• Task directions
Start at the line below containing "values. To tune" and stop at the line containing "up FTC Dashboard". Repeat every line of that stretch exactly, and nothing outside it.

Stored entries
☆ ☆ ☆ ☆
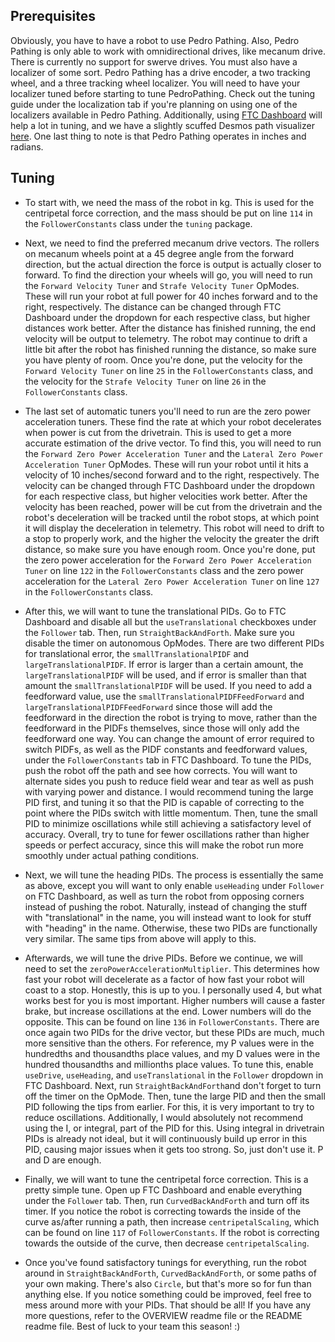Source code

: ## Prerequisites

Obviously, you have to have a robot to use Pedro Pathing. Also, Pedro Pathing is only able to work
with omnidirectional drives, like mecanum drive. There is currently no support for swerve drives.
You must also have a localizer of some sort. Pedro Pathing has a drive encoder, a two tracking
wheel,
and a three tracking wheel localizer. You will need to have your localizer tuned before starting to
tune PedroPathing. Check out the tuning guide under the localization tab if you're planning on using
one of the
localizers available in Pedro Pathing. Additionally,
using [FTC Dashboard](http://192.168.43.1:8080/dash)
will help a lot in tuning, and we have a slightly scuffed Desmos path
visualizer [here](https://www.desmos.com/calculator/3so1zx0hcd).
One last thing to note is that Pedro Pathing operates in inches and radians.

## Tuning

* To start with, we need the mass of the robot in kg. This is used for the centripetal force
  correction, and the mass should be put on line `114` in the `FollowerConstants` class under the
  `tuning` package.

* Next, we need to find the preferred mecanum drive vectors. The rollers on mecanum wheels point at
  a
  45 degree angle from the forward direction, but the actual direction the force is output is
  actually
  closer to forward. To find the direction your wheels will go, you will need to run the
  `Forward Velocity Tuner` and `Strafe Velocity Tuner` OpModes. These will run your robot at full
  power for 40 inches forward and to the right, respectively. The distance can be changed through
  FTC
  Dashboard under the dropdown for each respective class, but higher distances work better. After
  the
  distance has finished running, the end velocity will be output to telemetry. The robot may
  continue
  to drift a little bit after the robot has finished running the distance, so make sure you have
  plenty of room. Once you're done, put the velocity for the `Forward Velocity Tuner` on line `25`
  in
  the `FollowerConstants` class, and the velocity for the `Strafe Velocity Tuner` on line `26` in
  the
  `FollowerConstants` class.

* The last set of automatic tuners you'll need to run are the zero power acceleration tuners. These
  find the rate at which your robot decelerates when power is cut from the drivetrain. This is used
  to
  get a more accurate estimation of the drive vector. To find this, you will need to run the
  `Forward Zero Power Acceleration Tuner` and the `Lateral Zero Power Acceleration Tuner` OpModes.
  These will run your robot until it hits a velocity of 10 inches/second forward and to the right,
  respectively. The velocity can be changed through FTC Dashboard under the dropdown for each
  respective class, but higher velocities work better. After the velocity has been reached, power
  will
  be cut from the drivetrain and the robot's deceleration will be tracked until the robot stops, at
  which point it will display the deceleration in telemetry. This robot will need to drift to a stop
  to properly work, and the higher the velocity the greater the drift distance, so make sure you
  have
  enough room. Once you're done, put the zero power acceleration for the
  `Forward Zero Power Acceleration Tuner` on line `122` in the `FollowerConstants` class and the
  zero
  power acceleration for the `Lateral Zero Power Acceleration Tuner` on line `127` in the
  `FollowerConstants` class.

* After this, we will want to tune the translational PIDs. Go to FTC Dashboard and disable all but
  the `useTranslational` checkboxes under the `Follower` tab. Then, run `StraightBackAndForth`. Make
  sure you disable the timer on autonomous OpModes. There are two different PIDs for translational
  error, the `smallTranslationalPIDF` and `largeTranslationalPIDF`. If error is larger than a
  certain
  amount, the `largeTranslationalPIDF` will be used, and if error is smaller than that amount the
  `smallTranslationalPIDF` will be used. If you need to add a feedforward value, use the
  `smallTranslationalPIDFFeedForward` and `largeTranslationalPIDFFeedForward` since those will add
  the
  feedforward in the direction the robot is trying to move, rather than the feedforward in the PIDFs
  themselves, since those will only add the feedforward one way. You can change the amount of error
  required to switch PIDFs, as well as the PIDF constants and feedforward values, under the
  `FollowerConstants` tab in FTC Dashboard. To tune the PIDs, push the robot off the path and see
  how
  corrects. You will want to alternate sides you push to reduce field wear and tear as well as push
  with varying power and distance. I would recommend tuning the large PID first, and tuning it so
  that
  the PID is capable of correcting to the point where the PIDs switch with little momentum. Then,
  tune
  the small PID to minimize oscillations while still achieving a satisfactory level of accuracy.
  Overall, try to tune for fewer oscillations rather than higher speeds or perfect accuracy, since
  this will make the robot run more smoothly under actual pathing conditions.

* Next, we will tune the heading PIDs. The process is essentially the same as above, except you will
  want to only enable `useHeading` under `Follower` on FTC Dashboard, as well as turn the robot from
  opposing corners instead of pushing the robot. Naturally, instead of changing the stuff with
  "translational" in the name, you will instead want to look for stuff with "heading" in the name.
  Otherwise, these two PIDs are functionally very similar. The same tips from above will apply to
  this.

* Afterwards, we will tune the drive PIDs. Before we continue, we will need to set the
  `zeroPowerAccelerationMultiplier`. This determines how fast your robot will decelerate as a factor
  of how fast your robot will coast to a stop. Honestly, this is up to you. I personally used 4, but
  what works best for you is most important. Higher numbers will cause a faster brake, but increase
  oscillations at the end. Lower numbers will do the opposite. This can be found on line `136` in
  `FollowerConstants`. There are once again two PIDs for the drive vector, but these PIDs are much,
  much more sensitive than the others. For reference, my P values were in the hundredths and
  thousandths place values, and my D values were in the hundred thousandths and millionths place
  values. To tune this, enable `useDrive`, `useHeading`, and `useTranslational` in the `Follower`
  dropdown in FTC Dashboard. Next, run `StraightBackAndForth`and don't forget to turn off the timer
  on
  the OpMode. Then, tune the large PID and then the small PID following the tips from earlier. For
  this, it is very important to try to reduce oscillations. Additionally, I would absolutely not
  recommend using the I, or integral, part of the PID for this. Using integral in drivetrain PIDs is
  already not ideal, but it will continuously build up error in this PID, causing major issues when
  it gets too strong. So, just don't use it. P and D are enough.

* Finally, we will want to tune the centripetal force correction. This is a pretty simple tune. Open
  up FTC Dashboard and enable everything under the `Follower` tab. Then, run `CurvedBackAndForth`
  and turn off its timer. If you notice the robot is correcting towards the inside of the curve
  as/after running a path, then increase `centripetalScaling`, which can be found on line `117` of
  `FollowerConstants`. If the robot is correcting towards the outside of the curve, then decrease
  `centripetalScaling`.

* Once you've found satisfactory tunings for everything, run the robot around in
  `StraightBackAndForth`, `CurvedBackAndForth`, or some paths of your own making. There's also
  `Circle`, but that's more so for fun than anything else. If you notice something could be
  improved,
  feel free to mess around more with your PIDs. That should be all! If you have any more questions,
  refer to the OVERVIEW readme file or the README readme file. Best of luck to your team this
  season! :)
☆ ☆ ☆ ☆
• Written response
  values. To tune this, enable `useDrive`, `useHeading`, and `useTranslational` in the `Follower`
  dropdown in FTC Dashboard. Next, run `StraightBackAndForth`and don't forget to turn off the timer
  on
  the OpMode. Then, tune the large PID and then the small PID following the tips from earlier. For
  this, it is very important to try to reduce oscillations. Additionally, I would absolutely not
  recommend using the I, or integral, part of the PID for this. Using integral in drivetrain PIDs is
  already not ideal, but it will continuously build up error in this PID, causing major issues when
  it gets too strong. So, just don't use it. P and D are enough.

* Finally, we will want to tune the centripetal force correction. This is a pretty simple tune. Open
  up FTC Dashboard and enable everything under the `Follower` tab. Then, run `CurvedBackAndForth`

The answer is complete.